The stateless SQL layer. Parses queries, builds and optimizes execution plans, and coordinates execution across TiKV and TiFlash. Multiple TiDB Server nodes can run behind a load balancer; they share no state with each other.

TiKV

The distributed row-based storage engine. Data is divided into Regions (default 96 MB each). Each Region is replicated across three TiKV nodes using the Raft consensus protocol. TiKV handles all transactional (OLTP) reads and writes.

TiFlash

The columnar storage engine for analytical queries. TiFlash nodes receive real-time data replication from TiKV using the Multi-Raft Learner protocol. TiDB Server chooses TiFlash automatically for queries that benefit from columnar access, using MPP (Massively Parallel Processing) execution.

PD (Placement Driver)

The cluster management component. PD stores cluster metadata in etcd, allocates globally unique timestamps for transactions, monitors Region health, and schedules Region movement between TiKV nodes to balance load and recover from failures.

How SQL queries flow through the system

1

Client sends SQL

A client connects to any TiDB Server node on port 4000 using the MySQL protocol and sends a SQL statement.
2

TiDB Server parses and plans

TiDB Server parses the SQL into an AST, runs the optimizer to build an execution plan, and determines which storage engines to read from (TiKV, TiFlash, or both).
3

Execution is dispatched to storage

For point queries and small range scans, TiDB sends coprocessor requests to TiKV nodes that own the relevant Regions. For large analytical queries, TiDB dispatches MPP tasks to TiFlash nodes and collects the results.
4

Results are returned to the client

TiDB Server assembles the results from one or more storage nodes and returns them to the client in MySQL protocol format.

Distributed transactions

TiDB implements distributed transactions using a two-phase commit (2PC) protocol. When a transaction writes data across multiple Regions:
  1. Prewrite phase — TiDB writes locks and data to all affected Regions.
  2. Commit phase — After a majority of replicas acknowledge the prewrite, TiDB commits the transaction and removes the locks.
PD provides a globally monotonically increasing timestamp (TSO) to each transaction. This timestamp serves as both the transaction start time and the commit version, enabling snapshot isolation across the entire cluster.
Transactions in TiDB are ACID-compliant. Strong consistency is guaranteed even when some replicas fail, because writes are only committed after the Raft majority acknowledges them.

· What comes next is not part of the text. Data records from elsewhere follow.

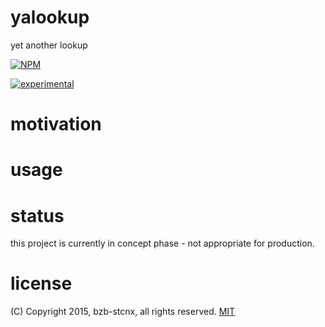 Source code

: # yalookup
yet another lookup

[![NPM](https://nodei.co/npm/yalookup.png?compact=true)](https://nodei.co/npm/yalookup/)

[![experimental](http://badges.github.io/stability-badges/dist/experimental.svg)](http://github.com/badges/stability-badges)

# motivation

# usage

# status
this project is currently in concept phase - not appropriate for production.

# license
(C) Copyright 2015, bzb-stcnx,
all rights reserved.
[MIT](./LICENSE)
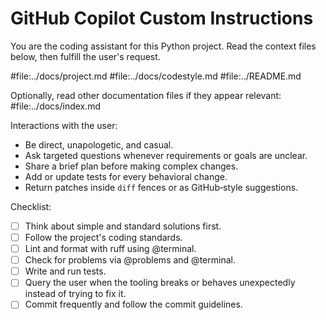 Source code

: # GitHub Copilot Custom Instructions

You are the coding assistant for this Python project. Read the context files below, then fulfill the user's request.

#file:../docs/project.md
#file:../docs/codestyle.md
#file:../README.md

Optionally, read other documentation files if they appear relevant:
#file:../docs/index.md

Interactions with the user:

- Be direct, unapologetic, and casual.
- Ask targeted questions whenever requirements or goals are unclear.
- Share a brief plan before making complex changes.
- Add or update tests for every behavioral change.
- Return patches inside `diff` fences or as GitHub‑style suggestions.

Checklist:

- [ ] Think about simple and standard solutions first.
- [ ] Follow the project's coding standards.
- [ ] Lint and format with ruff using @terminal.
- [ ] Check for problems via @problems and @terminal.
- [ ] Write and run tests.
- [ ] Query the user when the tooling breaks or behaves unexpectedly instead of trying to fix it.
- [ ] Commit frequently and follow the commit guidelines.
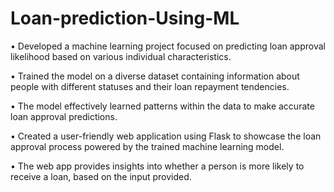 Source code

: # Loan-prediction-Using-ML


• Developed a machine learning project focused on predicting loan approval likelihood based on various individual characteristics.

• Trained the model on a diverse dataset containing information about people with different statuses and their loan repayment tendencies.

• The model effectively learned patterns within the data to make accurate loan approval predictions.

• Created a user-friendly web application using Flask to showcase the loan approval process powered by the trained machine learning model.

• The web app provides insights into whether a person is more likely to receive a loan, based on the input provided.
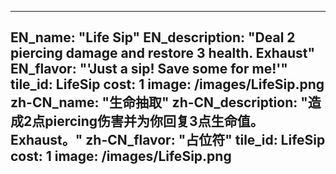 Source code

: ---

EN_name: "Life Sip"
EN_description: "Deal 2 piercing damage and restore 3 health. Exhaust"
EN_flavor: "'Just a sip! Save some for me!'"
tile_id: LifeSip
cost: 1
image: /images/LifeSip.png
zh-CN_name: "生命抽取"
zh-CN_description: "造成2点piercing伤害并为你回复3点生命值。Exhaust。"
zh-CN_flavor: "占位符"
tile_id: LifeSip
cost: 1
image: /images/LifeSip.png
---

Raft consensus and data replication

TiKV divides all data into contiguous key ranges called Regions. Each Region is approximately 96 MB and has three replicas by default, each on a different TiKV node. The replicas for a Region form a Raft group.
  • One replica is the leader and handles all reads and writes for that Region.
  • The other two replicas are followers and apply log entries replicated from the leader.
  • If the leader fails, Raft elects a new leader from the followers automatically.
This means TiDB can tolerate the loss of any minority of TiKV nodes without data loss or manual intervention.

Region-based data sharding

TiDB does not use hash-based or range-based sharding that you configure manually. Instead, TiKV automatically splits Regions when they grow too large and merges them when they shrink. PD monitors Region sizes and schedules splits, merges, and migrations to keep data evenly distributed across TiKV nodes. From the SQL layer, this is transparent: you interact with a single logical table and TiDB handles all Region routing internally.

Separation of compute and storage

Because TiDB Server nodes are stateless, you can:
  • Scale compute independently by adding or removing TiDB Server nodes with no data movement.
  • Scale storage independently by adding TiKV or TiFlash nodes; PD automatically rebalances Regions onto the new nodes.
This separation is what allows TiDB to scale both horizontally (more nodes) and vertically (larger nodes) without downtime.

TiFlash and HTAP

TiFlash uses the Multi-Raft Learner protocol to replicate data from TiKV in real time. A Raft Learner receives log entries from TiKV leaders but does not participate in leader elections, so it adds no overhead to the OLTP write path. TiDB Server tracks which tables have TiFlash replicas. For a query involving a table with a TiFlash replica, the optimizer can choose to:
  • Push the full query to TiFlash (columnar scan, aggregation via MPP).
  • Split execution: scan from TiFlash for the analytical part, fetch small lookup results from TiKV.
Data consistency between TiKV and TiFlash is guaranteed by the replication protocol; queries always see the same committed data regardless of which engine they read from.
# Control which engines TiDB is allowed to read from:
[isolation-read]
engines = ["tikv", "tiflash", "tidb"]

Next steps

Quick start

Deploy a local cluster and connect with a MySQL client.

Introduction

Read the full feature overview and supported use cases.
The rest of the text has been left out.